### PROMPT
Look below for the line holding "Ch3/Ch4 $\to$ Felt TCRE\,\#2" and the line holding "the next subject.". Transcribe exactly those lines and all lines between them, nothing more.

(Stored data)
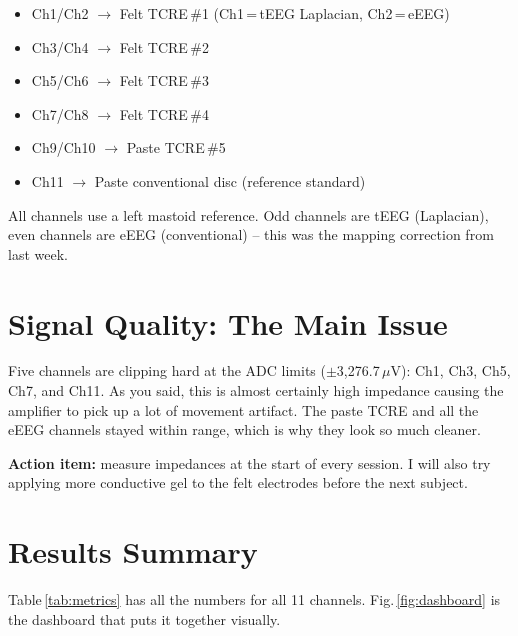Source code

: \documentclass[10pt,conference]{IEEEtran}
\begin{document}
\begin{itemize}
  \item Ch1/Ch2 $\to$ Felt TCRE\,\#1 (Ch1\,=\,tEEG Laplacian, Ch2\,=\,eEEG)
  \item Ch3/Ch4 $\to$ Felt TCRE\,\#2
  \item Ch5/Ch6 $\to$ Felt TCRE\,\#3
  \item Ch7/Ch8 $\to$ Felt TCRE\,\#4
  \item Ch9/Ch10 $\to$ Paste TCRE\,\#5
  \item Ch11 $\to$ Paste conventional disc (reference standard)
\end{itemize}

All channels use a left mastoid reference.
Odd channels are tEEG (Laplacian), even channels are eEEG (conventional) --
this was the mapping correction from last week.

\section{Signal Quality: The Main Issue}

Five channels are clipping hard at the ADC limits ($\pm$3,276.7\,$\mu$V):
Ch1, Ch3, Ch5, Ch7, and Ch11.
As you said, this is almost certainly high impedance causing the amplifier
to pick up a lot of movement artifact.
The paste TCRE and all the eEEG channels stayed within range, which is
why they look so much cleaner.

\textbf{Action item:} measure impedances at the start of every session.
I will also try applying more conductive gel to the felt electrodes before
the next subject.

\section{Results Summary}

Table\,\ref{tab:metrics} has all the numbers for all 11 channels.
Fig.\,\ref{fig:dashboard} is the dashboard that puts it together visually.
\end{document}
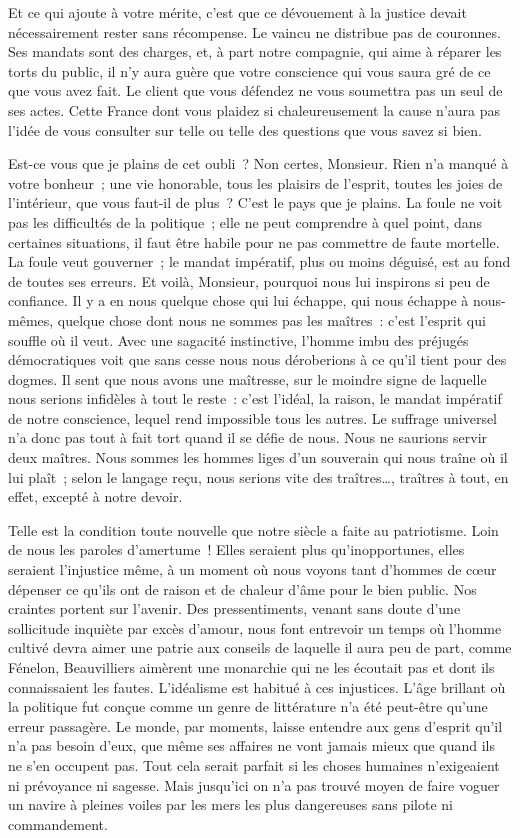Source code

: \documentclass[french,twoside]{book} %
\newcommand\persName[1]{#1}
\begin{document}
Et ce qui ajoute à votre mérite, c’est que ce dévouement à la justice devait nécessairement rester sans récompense. Le vaincu ne distribue pas de couronnes. Ses mandats sont des charges, et, à part notre compagnie, qui aime à réparer les torts du public, il n’y aura guère que votre conscience qui vous saura gré de ce que vous avez fait. Le client que vous défendez ne vous soumettra pas un seul de ses actes. Cette France dont vous plaidez si chaleureusement la cause n’aura pas l’idée de vous consulter sur telle ou telle des questions que vous savez si bien.\par
Est-ce vous que je plains de cet oubli ? Non certes, Monsieur. Rien n’a manqué à votre bonheur ; une vie honorable, tous les plaisirs de l’esprit, toutes les joies de l’intérieur, que vous faut-il de plus ? C’est le pays que je plains. La foule ne voit pas les difficultés de la politique ; elle ne peut comprendre à quel point, dans certaines situations, il faut être habile pour ne pas commettre de faute mortelle. La foule veut gouverner ; le mandat impératif, plus ou moins déguisé, est au fond de toutes ses erreurs. Et voilà, Monsieur, pourquoi nous lui inspirons si peu de confiance. Il y a en nous quelque chose qui lui échappe, qui nous échappe à nous-mêmes, quelque chose dont nous ne sommes pas les maîtres : c’est l’esprit qui souffle où il veut. Avec une sagacité instinctive, l’homme imbu des préjugés démocratiques voit que sans cesse nous nous déroberions à ce qu’il tient pour des dogmes. Il sent que nous avons une maîtresse, sur le moindre signe de laquelle nous serions infidèles à tout le reste : c’est l’idéal, la raison, le mandat impératif de notre conscience, lequel rend impossible tous les autres. Le suffrage universel n’a donc pas tout à fait tort quand il se défie de nous. Nous ne saurions servir deux maîtres. Nous sommes les hommes liges d’un souverain qui nous traîne où il lui plaît ; selon le langage reçu, nous serions vite des traîtres…, traîtres à tout, en effet, excepté à notre devoir.\par
Telle est la condition toute nouvelle que notre siècle a faite au patriotisme. Loin de nous les paroles d’amertume ! Elles seraient plus qu’inopportunes, elles seraient l’injustice même, à un moment où nous voyons tant d’hommes de cœur dépenser ce qu’ils ont de raison et de chaleur d’âme pour le bien public. Nos craintes portent sur l’avenir. Des pressentiments, venant sans doute d’une sollicitude inquiète par excès d’amour, nous font entrevoir un temps où l’homme cultivé devra aimer une patrie aux conseils de laquelle il aura peu de part, comme {\persName Fénelon}, {\persName Beauvilliers} aimèrent une monarchie qui ne les écoutait pas et dont ils connaissaient les fautes. L’idéalisme est habitué à ces injustices. L’âge brillant où la politique fut conçue comme un genre de littérature n’a été peut-être qu’une erreur passagère. Le monde, par moments, laisse entendre aux gens d’esprit qu’il n’a pas besoin d’eux, que même ses affaires ne vont jamais mieux que quand ils ne s’en occupent pas. Tout cela serait parfait si les choses humaines n’exigeaient ni prévoyance ni sagesse. Mais jusqu’ici on n’a pas trouvé moyen de faire voguer un navire à pleines voiles par les mers les plus dangereuses sans pilote ni commandement.\par
\end{document}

### SOLUTION FOR THIS PROBLEM
  \item Ch3/Ch4 $\to$ Felt TCRE\,\#2
  \item Ch5/Ch6 $\to$ Felt TCRE\,\#3
  \item Ch7/Ch8 $\to$ Felt TCRE\,\#4
  \item Ch9/Ch10 $\to$ Paste TCRE\,\#5
  \item Ch11 $\to$ Paste conventional disc (reference standard)
\end{itemize}

All channels use a left mastoid reference.
Odd channels are tEEG (Laplacian), even channels are eEEG (conventional) --
this was the mapping correction from last week.

\section{Signal Quality: The Main Issue}

Five channels are clipping hard at the ADC limits ($\pm$3,276.7\,$\mu$V):
Ch1, Ch3, Ch5, Ch7, and Ch11.
As you said, this is almost certainly high impedance causing the amplifier
to pick up a lot of movement artifact.
The paste TCRE and all the eEEG channels stayed within range, which is
why they look so much cleaner.

\textbf{Action item:} measure impedances at the start of every session.
I will also try applying more conductive gel to the felt electrodes before
the next subject.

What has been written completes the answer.